• [YOUR OBJECTIVE]:
Look below. Copy each line that has "test" in it.

• [THE INPUT]:
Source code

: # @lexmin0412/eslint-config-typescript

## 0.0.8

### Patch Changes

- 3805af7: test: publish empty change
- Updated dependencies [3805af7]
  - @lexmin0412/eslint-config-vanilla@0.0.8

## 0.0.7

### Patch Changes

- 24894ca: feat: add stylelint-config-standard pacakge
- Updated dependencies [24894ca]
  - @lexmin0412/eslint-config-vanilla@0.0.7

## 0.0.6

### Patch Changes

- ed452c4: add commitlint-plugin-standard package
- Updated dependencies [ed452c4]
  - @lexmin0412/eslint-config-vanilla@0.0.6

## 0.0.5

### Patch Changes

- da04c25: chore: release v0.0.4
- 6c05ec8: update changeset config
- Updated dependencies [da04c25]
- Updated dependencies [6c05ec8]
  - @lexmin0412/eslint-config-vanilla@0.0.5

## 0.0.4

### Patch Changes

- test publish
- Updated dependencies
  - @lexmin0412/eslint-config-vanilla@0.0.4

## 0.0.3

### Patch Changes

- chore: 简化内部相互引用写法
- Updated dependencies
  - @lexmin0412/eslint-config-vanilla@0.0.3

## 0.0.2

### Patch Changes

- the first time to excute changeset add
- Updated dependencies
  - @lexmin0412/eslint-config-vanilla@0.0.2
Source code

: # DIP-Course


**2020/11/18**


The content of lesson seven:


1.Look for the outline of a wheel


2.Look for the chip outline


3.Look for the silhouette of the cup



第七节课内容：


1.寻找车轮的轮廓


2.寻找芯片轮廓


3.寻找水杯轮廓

• [RESPONSE TO THIS EXERCISE]:
- 3805af7: test: publish empty change
- test publish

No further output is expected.